The sliver of  beach in rural France is an idyll for gay men, both closeted and open. They come, remove their clothes, stretch out in the sand, or go for a swim. Little is said on the beach. But, eventually, most of them go up into the woods for a stroll, and find each other there.

“Stranger by the Lake” is not for everyone, with explicit sexual content that makes “Blue is the Warmest Color” look like “A Walk to Remember.” But see past all the fumblings in the bushes, and writer-director Alain Guarardie’s film reveals itself as a chilling psychological drama about the limits of desire, and the attractiveness of self-destruction.

Franck (Pierre Deladonchamps) is a boyish man who spends his days on the beach. He befriends shy Henry (Patrick d’Assumcao), so uncomfortable in his own skin he keeps his shorts on and arms resolutely folded, as if trying to will himself to have a good time. But Franck is more drawn to Michel (Christophe Paou), handsome, tan and arrogant.

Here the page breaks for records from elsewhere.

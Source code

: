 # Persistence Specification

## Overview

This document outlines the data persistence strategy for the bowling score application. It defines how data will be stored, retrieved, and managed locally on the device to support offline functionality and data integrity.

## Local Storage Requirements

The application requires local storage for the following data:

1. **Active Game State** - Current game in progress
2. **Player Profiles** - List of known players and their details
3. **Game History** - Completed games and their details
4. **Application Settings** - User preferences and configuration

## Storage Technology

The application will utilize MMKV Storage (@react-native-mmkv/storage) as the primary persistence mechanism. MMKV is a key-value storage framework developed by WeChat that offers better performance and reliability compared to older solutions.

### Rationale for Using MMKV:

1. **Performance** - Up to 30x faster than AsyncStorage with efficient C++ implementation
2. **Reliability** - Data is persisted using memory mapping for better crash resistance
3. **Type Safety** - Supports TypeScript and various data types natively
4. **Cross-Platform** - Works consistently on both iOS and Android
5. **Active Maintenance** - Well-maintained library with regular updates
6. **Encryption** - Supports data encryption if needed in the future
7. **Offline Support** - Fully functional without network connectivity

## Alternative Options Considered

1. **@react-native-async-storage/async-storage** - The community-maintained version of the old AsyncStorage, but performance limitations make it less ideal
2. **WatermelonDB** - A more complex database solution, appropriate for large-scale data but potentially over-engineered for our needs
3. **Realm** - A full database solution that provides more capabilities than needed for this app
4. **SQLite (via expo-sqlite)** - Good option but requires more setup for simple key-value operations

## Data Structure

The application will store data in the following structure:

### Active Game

One evening at twilight, Franck spies on Michel and his lover swimming in the lake alone. They roughhouse, and the roughhousing turns violent. Soon, only Michel is seen above the surface. Franck knows he has probably just witnessed a murder. But instead of calling the police, Franck becomes Michel’s lover, and the fear he feels that he may be Michel’s next victim ends up only being a further turn-on.

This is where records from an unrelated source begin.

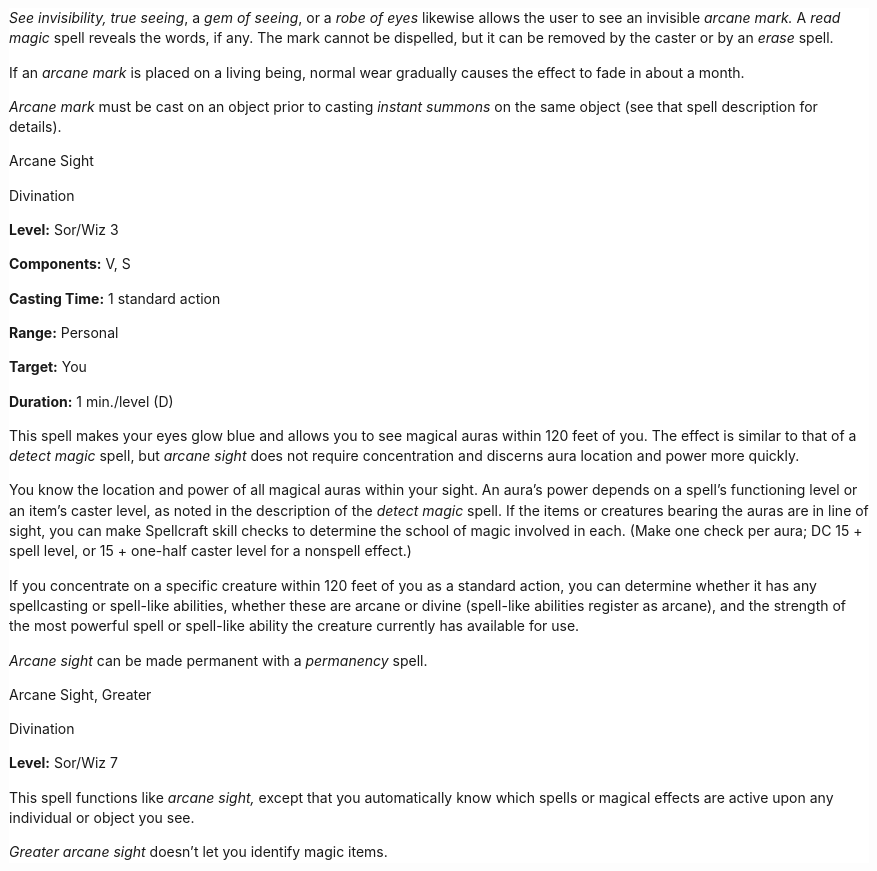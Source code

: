 *See invisibility, true seeing*, a *gem of seeing*, or a *robe of eyes*
likewise allows the user to see an invisible *arcane mark.* A *read
magic* spell reveals the words, if any. The mark cannot be dispelled,
but it can be removed by the caster or by an *erase* spell.

If an *arcane mark* is placed on a living being, normal wear gradually
causes the effect to fade in about a month.

*Arcane mark* must be cast on an object prior to casting *instant
summons* on the same object (see that spell description for details).

Arcane Sight

Divination

**Level:** Sor/Wiz 3

**Components:** V, S

**Casting Time:** 1 standard action

**Range:** Personal

**Target:** You

**Duration:** 1 min./level (D)

This spell makes your eyes glow blue and allows you to see magical auras
within 120 feet of you. The effect is similar to that of a *detect
magic* spell, but *arcane sight* does not require concentration and
discerns aura location and power more quickly.

You know the location and power of all magical auras within your sight.
An aura’s power depends on a spell’s functioning level or an item’s
caster level, as noted in the description of the *detect magic* spell.
If the items or creatures bearing the auras are in line of sight, you
can make Spellcraft skill checks to determine the school of magic
involved in each. (Make one check per aura; DC 15 + spell level, or 15 +
one-half caster level for a nonspell effect.)

If you concentrate on a specific creature within 120 feet of you as a
standard action, you can determine whether it has any spellcasting or
spell-like abilities, whether these are arcane or divine (spell-like
abilities register as arcane), and the strength of the most powerful
spell or spell-like ability the creature currently has available for
use.

*Arcane sight* can be made permanent with a *permanency* spell.

Arcane Sight, Greater

Divination

**Level:** Sor/Wiz 7

This spell functions like *arcane sight,* except that you automatically
know which spells or magical effects are active upon any individual or
object you see.

*Greater arcane sight* doesn’t let you identify magic items.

Watching “Stranger by the Lake,” I kept thinking how, in another context, the film has the plot of a Henry James novel. A young ingenue spurns the advances of a safe suitor, instead falling for a disreputable character and is ruined as a result. In a way, the movie is the inverse of a Victorian novel, where passions burn deep within the carefully cultured manners of its protagonists. Here, sex is free and easy, as common among strangers as exchanging pleasantries. But love is just as elusive.

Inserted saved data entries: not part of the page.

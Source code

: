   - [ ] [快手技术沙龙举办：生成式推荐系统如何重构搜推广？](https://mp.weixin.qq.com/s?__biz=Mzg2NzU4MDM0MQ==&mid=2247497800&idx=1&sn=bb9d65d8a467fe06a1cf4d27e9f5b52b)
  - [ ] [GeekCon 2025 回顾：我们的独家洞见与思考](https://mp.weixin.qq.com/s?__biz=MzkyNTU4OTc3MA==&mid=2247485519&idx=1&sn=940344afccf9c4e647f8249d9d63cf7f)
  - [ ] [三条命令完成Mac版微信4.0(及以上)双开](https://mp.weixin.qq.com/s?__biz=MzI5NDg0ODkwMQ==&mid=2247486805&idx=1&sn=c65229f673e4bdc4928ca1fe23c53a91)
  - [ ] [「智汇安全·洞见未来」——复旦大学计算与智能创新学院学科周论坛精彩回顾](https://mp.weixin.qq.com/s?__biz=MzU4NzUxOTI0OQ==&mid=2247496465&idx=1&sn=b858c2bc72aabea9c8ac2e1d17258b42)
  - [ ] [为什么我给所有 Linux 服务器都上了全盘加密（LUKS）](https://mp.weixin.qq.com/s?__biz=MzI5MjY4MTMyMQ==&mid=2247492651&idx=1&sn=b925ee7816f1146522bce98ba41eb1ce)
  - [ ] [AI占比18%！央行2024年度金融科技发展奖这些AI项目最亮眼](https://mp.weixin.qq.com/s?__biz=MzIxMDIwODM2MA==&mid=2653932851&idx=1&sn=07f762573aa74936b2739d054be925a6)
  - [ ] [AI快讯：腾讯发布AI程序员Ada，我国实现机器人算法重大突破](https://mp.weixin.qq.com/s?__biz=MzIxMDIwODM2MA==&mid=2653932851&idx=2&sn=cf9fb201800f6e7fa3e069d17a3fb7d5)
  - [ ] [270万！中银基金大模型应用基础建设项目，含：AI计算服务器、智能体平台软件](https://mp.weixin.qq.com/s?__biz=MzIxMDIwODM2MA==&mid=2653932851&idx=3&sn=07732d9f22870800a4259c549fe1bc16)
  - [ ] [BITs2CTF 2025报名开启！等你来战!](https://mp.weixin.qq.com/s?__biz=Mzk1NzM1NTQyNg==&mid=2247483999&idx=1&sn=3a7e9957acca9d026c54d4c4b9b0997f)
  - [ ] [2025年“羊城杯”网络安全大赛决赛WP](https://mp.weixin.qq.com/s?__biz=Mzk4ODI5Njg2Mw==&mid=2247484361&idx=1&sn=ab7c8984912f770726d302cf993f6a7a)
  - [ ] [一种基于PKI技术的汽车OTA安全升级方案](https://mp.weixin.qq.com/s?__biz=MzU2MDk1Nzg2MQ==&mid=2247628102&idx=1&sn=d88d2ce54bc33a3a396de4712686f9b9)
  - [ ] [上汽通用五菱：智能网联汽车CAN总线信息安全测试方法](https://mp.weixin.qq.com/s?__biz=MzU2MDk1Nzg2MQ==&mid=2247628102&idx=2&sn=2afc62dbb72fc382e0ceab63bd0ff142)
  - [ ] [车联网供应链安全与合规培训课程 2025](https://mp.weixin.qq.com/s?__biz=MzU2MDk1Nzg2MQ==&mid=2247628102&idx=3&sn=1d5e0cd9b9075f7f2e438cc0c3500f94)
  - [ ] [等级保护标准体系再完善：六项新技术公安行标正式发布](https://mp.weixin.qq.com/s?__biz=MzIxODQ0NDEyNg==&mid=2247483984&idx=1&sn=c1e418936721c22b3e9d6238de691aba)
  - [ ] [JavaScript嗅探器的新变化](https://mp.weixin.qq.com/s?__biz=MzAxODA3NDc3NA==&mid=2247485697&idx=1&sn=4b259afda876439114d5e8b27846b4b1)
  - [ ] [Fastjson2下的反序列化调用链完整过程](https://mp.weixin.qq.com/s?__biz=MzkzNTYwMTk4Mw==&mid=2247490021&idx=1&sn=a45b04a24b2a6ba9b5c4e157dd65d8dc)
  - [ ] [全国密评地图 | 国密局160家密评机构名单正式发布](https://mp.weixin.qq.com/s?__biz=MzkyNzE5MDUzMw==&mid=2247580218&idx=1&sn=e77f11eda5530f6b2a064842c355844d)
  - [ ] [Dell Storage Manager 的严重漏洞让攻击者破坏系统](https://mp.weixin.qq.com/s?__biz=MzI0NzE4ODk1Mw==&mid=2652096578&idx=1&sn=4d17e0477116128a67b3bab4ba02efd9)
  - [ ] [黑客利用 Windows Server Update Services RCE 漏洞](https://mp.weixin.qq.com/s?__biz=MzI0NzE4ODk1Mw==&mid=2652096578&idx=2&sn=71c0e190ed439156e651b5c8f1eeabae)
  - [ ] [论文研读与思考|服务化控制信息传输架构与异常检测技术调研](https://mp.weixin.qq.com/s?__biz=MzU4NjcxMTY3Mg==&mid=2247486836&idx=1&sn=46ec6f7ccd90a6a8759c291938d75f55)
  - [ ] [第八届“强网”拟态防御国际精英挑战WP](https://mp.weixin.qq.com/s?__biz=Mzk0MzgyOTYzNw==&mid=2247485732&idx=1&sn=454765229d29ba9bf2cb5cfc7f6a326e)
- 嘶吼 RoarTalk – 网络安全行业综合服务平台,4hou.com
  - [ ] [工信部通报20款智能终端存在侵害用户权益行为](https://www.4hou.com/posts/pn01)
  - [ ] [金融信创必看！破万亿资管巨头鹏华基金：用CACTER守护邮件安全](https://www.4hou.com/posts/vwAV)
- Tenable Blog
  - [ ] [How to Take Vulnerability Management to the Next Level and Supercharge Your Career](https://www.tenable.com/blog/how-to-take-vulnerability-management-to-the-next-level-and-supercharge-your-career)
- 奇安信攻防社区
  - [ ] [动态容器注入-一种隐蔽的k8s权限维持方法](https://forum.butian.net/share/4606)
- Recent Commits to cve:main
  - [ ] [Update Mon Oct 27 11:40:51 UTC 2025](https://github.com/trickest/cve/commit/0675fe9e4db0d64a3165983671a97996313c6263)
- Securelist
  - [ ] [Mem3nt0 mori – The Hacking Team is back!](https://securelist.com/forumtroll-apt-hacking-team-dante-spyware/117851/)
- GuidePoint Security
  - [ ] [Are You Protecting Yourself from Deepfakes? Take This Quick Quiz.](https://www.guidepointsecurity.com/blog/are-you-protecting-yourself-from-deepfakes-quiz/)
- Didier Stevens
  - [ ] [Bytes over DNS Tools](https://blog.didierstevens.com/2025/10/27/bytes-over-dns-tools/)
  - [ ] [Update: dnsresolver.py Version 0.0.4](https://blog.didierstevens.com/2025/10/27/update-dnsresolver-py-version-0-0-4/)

Guarardie seems fascinated with the social rituals of the cruising spot — watching the half-clothed men wander through the tall grass, looking for an anonymous mate, looks like some bizarre mating ritual from a nature documentary. That’s the purpose, I think, of the sexual explicitness — Guardardie doesn’t want to arouse, he just wants to get it right. And there’s comedy here, too, in the form of an exceedingly polite voyeur with his pants down, or one beach patron who draws elaborately arbitrary borders between which parts of the beach allow cruising and which do not.

Aside from a suspenseful climax, “Stranger By The Lake” moves at a languid pace that’s fitting for a beachside film. But there’s a disquiet under that lazy, hedonistic reverie; is Michel only taking the “anything goes” philosophy of this sanctuary to murderous extremes? And Franck, who doesn’t seem to understand his own desire, finds himself drawn to that kind of freedom, even if it costs him his life.